PROBLEM TO SOLVE -
An exact copy of the data below is required; return it in full.

Saved entries
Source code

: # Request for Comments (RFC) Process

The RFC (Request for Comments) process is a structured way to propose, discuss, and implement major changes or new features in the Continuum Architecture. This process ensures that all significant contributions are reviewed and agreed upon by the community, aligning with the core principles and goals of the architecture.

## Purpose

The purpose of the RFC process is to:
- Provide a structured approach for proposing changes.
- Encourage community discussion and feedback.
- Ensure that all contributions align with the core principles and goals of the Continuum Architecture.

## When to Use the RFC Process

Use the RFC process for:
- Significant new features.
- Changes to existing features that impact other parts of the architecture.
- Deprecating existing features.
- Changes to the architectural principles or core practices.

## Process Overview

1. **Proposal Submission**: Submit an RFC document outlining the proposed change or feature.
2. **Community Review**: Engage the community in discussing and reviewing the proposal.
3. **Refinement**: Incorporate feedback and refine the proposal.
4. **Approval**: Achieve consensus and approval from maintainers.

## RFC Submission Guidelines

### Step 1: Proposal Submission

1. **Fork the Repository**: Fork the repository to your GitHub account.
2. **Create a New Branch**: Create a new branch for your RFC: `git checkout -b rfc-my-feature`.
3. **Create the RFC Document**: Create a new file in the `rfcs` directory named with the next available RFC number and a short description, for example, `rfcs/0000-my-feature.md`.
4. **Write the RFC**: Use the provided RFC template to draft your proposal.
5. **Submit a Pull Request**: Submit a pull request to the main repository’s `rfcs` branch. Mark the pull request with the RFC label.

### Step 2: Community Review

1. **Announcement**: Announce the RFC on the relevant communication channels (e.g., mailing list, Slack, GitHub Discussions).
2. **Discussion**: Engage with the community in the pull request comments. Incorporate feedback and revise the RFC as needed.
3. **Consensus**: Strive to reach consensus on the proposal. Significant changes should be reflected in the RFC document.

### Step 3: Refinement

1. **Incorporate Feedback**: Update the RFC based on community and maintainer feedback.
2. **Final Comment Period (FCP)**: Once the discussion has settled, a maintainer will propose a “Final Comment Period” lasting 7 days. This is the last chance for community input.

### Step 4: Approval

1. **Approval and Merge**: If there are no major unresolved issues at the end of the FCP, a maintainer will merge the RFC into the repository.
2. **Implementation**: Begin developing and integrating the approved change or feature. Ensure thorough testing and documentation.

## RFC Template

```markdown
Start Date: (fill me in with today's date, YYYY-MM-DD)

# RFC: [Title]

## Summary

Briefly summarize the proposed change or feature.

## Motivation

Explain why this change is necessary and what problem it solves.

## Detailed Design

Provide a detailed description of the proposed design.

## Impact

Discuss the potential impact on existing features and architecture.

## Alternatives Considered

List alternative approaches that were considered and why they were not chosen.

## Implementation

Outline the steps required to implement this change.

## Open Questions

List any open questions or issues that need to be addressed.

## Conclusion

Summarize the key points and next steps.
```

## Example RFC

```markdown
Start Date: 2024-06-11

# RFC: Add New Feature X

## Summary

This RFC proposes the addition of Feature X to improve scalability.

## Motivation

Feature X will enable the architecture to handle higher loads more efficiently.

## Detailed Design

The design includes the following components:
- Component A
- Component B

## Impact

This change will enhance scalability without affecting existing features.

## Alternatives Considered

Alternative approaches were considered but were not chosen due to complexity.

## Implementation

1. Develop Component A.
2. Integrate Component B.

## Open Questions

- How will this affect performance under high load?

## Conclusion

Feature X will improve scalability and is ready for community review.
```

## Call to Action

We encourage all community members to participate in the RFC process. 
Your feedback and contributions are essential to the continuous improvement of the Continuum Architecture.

RESULT OF THIS TASK -
Source code

: # Request for Comments (RFC) Process

The RFC (Request for Comments) process is a structured way to propose, discuss, and implement major changes or new features in the Continuum Architecture. This process ensures that all significant contributions are reviewed and agreed upon by the community, aligning with the core principles and goals of the architecture.

## Purpose

The purpose of the RFC process is to:
- Provide a structured approach for proposing changes.
- Encourage community discussion and feedback.
- Ensure that all contributions align with the core principles and goals of the Continuum Architecture.

## When to Use the RFC Process

Use the RFC process for:
- Significant new features.
- Changes to existing features that impact other parts of the architecture.
- Deprecating existing features.
- Changes to the architectural principles or core practices.

## Process Overview

1. **Proposal Submission**: Submit an RFC document outlining the proposed change or feature.
2. **Community Review**: Engage the community in discussing and reviewing the proposal.
3. **Refinement**: Incorporate feedback and refine the proposal.
4. **Approval**: Achieve consensus and approval from maintainers.

## RFC Submission Guidelines

### Step 1: Proposal Submission

1. **Fork the Repository**: Fork the repository to your GitHub account.
2. **Create a New Branch**: Create a new branch for your RFC: `git checkout -b rfc-my-feature`.
3. **Create the RFC Document**: Create a new file in the `rfcs` directory named with the next available RFC number and a short description, for example, `rfcs/0000-my-feature.md`.
4. **Write the RFC**: Use the provided RFC template to draft your proposal.
5. **Submit a Pull Request**: Submit a pull request to the main repository’s `rfcs` branch. Mark the pull request with the RFC label.

### Step 2: Community Review

1. **Announcement**: Announce the RFC on the relevant communication channels (e.g., mailing list, Slack, GitHub Discussions).
2. **Discussion**: Engage with the community in the pull request comments. Incorporate feedback and revise the RFC as needed.
3. **Consensus**: Strive to reach consensus on the proposal. Significant changes should be reflected in the RFC document.

### Step 3: Refinement

1. **Incorporate Feedback**: Update the RFC based on community and maintainer feedback.
2. **Final Comment Period (FCP)**: Once the discussion has settled, a maintainer will propose a “Final Comment Period” lasting 7 days. This is the last chance for community input.

### Step 4: Approval

1. **Approval and Merge**: If there are no major unresolved issues at the end of the FCP, a maintainer will merge the RFC into the repository.
2. **Implementation**: Begin developing and integrating the approved change or feature. Ensure thorough testing and documentation.

## RFC Template

```markdown
Start Date: (fill me in with today's date, YYYY-MM-DD)

# RFC: [Title]

## Summary

Briefly summarize the proposed change or feature.

## Motivation

Explain why this change is necessary and what problem it solves.

## Detailed Design

Provide a detailed description of the proposed design.

## Impact

Discuss the potential impact on existing features and architecture.

## Alternatives Considered

List alternative approaches that were considered and why they were not chosen.

## Implementation

Outline the steps required to implement this change.

## Open Questions

List any open questions or issues that need to be addressed.

## Conclusion

Summarize the key points and next steps.
```

## Example RFC

```markdown
Start Date: 2024-06-11

# RFC: Add New Feature X

## Summary

This RFC proposes the addition of Feature X to improve scalability.

## Motivation

Feature X will enable the architecture to handle higher loads more efficiently.

## Detailed Design

The design includes the following components:
- Component A
- Component B

## Impact

This change will enhance scalability without affecting existing features.

## Alternatives Considered

Alternative approaches were considered but were not chosen due to complexity.

## Implementation

1. Develop Component A.
2. Integrate Component B.

## Open Questions

- How will this affect performance under high load?

## Conclusion

Feature X will improve scalability and is ready for community review.
```

## Call to Action

We encourage all community members to participate in the RFC process. 
Your feedback and contributions are essential to the continuous improvement of the Continuum Architecture.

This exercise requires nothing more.